§ Required action
Which of the lines in the records below hold the string "operations"? Copy every one of them.

Saved data entries
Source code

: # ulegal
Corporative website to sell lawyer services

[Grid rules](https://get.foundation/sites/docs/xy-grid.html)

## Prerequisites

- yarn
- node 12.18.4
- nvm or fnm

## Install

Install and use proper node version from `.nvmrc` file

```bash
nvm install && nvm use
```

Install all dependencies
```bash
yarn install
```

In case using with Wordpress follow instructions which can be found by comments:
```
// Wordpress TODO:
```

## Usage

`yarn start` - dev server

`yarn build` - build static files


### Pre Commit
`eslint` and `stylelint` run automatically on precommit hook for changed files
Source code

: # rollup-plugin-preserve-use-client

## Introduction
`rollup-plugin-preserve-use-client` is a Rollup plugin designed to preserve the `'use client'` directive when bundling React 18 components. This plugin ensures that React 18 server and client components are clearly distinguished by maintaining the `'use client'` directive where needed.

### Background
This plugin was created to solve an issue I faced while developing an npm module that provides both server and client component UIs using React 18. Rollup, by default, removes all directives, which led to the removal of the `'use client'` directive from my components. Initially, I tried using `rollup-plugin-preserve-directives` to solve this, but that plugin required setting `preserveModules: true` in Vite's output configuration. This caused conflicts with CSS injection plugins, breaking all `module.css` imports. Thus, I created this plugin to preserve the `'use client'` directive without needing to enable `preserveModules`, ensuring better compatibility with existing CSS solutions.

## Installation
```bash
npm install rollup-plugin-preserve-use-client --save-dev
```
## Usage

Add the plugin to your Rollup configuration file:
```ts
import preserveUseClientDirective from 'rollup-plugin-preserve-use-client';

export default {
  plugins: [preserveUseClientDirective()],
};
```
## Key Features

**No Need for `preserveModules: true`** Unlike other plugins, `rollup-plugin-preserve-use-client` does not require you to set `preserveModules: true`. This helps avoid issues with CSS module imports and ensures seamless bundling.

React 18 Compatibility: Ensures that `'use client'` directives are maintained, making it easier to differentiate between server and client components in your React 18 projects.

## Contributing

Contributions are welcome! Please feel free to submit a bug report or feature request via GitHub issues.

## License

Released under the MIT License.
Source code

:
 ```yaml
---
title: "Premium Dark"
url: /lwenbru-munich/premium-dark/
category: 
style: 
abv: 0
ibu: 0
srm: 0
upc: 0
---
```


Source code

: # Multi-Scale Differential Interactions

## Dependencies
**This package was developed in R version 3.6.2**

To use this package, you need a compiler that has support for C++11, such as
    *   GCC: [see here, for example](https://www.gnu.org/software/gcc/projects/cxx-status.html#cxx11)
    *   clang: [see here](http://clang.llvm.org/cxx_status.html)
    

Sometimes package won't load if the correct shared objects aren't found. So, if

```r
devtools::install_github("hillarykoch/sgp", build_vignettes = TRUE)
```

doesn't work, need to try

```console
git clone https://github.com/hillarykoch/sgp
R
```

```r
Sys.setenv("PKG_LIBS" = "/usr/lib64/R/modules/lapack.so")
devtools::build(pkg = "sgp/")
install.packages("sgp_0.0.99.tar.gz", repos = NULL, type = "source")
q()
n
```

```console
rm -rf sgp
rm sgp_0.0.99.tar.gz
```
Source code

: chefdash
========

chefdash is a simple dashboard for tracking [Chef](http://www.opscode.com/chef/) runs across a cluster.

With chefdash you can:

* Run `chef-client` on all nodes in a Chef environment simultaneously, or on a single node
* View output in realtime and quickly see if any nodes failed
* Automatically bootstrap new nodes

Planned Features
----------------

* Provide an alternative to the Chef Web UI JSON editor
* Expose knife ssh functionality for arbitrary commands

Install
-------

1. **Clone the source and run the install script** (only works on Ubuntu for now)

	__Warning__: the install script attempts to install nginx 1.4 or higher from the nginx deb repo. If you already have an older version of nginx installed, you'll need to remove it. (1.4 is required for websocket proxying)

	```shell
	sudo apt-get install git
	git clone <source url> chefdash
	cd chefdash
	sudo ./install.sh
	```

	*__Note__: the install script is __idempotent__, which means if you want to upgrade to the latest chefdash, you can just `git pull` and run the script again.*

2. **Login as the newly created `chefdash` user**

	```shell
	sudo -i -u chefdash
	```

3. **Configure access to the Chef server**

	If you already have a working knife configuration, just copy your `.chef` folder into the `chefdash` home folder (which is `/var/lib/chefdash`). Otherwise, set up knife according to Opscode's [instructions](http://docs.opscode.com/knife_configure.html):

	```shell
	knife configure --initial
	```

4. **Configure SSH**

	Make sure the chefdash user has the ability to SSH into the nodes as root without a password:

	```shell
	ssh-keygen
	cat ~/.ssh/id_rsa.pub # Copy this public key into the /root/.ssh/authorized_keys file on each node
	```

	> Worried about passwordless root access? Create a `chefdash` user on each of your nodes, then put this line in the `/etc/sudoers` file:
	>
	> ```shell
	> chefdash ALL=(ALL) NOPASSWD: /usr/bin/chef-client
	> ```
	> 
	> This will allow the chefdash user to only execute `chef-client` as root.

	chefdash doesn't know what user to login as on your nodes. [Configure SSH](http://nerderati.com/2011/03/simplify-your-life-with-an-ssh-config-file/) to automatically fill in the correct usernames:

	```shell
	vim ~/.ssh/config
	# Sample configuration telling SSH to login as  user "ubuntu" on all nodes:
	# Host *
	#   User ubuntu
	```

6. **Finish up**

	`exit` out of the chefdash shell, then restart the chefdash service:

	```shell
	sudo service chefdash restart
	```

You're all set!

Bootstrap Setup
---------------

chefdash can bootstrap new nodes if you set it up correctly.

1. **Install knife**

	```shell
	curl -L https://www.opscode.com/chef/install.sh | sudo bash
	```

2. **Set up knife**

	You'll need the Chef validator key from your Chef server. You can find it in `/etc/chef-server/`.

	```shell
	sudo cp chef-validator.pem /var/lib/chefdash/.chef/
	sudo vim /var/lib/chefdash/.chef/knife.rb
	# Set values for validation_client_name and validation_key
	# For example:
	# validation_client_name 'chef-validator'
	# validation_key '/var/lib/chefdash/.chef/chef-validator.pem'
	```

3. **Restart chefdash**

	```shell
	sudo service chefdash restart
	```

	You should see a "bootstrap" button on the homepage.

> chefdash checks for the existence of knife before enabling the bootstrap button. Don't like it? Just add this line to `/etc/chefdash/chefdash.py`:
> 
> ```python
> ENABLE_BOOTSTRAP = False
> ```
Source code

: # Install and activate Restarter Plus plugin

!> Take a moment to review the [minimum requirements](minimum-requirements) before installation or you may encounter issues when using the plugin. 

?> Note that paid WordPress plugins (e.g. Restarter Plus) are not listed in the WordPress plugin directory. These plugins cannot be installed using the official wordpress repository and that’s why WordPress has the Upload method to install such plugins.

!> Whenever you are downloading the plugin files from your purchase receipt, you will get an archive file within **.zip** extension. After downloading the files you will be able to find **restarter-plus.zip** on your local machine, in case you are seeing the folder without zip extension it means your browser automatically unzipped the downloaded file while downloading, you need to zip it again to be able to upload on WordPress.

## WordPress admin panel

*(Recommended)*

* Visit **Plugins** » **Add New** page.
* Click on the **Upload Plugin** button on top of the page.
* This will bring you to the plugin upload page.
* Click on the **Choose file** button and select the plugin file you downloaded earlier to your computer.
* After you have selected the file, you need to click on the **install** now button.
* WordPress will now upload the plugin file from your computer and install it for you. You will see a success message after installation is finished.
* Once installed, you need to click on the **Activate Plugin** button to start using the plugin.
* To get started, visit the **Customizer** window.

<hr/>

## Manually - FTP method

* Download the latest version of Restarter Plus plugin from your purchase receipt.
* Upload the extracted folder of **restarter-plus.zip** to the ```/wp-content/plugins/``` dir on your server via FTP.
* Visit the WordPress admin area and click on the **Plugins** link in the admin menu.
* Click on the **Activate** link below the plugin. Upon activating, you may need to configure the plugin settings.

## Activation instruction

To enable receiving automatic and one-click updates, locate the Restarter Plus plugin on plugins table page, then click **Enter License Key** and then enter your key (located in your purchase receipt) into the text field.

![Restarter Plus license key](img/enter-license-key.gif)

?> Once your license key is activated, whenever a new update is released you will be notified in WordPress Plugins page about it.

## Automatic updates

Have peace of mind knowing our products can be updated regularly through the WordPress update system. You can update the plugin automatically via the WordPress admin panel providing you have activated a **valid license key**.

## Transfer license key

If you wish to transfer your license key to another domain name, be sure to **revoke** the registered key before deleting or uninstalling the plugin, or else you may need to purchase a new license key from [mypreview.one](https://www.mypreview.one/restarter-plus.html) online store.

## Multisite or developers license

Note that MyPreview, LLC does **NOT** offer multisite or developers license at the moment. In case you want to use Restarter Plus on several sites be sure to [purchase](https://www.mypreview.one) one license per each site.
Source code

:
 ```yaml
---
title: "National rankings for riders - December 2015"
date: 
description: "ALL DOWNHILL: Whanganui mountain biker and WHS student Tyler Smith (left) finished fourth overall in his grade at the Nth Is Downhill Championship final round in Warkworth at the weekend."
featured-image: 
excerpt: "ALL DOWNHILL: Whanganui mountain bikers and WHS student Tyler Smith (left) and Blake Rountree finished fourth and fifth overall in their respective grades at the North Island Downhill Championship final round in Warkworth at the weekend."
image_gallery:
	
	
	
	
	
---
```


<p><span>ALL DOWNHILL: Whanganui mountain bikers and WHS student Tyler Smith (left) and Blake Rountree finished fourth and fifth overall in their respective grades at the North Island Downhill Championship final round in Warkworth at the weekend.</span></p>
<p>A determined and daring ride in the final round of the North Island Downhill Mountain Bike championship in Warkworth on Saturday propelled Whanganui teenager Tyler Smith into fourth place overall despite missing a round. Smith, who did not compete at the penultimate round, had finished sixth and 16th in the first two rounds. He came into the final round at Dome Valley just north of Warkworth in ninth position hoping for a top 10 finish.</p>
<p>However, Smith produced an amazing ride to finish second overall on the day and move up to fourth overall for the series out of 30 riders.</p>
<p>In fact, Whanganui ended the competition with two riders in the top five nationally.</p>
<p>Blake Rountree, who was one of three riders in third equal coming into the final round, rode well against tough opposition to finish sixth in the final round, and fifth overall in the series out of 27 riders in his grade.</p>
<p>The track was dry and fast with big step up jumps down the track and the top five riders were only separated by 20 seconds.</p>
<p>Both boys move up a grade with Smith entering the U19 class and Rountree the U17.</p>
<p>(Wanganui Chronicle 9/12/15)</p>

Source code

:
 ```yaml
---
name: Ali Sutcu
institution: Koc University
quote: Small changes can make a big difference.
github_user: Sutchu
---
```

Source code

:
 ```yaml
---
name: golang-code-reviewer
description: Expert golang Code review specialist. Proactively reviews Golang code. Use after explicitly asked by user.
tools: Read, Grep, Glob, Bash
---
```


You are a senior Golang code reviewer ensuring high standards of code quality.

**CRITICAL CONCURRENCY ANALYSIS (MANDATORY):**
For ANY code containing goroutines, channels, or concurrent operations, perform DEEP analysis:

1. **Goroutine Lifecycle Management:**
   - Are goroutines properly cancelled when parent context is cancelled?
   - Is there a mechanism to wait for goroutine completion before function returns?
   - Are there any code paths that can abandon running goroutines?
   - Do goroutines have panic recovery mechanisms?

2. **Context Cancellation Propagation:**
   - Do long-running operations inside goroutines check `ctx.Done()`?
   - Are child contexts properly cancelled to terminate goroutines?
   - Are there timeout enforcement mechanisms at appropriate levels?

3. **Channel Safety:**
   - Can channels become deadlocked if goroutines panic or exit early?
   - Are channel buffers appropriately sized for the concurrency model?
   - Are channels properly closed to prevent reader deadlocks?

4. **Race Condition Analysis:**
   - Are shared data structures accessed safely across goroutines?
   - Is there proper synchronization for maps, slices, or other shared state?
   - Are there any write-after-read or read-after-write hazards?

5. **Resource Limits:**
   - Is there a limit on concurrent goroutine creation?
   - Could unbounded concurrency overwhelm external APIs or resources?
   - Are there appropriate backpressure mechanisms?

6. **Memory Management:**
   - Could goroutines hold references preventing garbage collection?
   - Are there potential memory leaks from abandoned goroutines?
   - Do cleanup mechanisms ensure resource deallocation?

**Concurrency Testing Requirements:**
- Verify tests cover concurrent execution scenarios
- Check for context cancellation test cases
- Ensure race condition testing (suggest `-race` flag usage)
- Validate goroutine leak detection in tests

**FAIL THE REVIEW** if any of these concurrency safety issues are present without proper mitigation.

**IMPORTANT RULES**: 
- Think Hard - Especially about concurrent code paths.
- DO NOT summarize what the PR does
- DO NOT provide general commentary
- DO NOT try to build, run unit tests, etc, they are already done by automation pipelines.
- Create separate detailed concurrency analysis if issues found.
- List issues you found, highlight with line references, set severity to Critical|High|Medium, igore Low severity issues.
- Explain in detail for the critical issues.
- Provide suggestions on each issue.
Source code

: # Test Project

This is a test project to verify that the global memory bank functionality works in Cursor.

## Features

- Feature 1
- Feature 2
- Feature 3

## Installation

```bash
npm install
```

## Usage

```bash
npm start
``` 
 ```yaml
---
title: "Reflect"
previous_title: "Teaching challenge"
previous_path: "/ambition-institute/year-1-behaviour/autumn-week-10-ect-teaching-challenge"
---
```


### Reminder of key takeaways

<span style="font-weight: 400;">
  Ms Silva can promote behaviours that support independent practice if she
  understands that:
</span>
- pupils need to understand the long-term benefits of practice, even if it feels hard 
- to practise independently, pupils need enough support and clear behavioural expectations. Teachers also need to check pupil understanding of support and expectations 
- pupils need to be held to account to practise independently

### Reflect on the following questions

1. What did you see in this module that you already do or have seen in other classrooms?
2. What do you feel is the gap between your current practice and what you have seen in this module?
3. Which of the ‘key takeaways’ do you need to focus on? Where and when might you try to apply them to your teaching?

§ Solution for this task
For ANY code containing goroutines, channels, or concurrent operations, perform DEEP analysis:
   - Do long-running operations inside goroutines check `ctx.Done()`?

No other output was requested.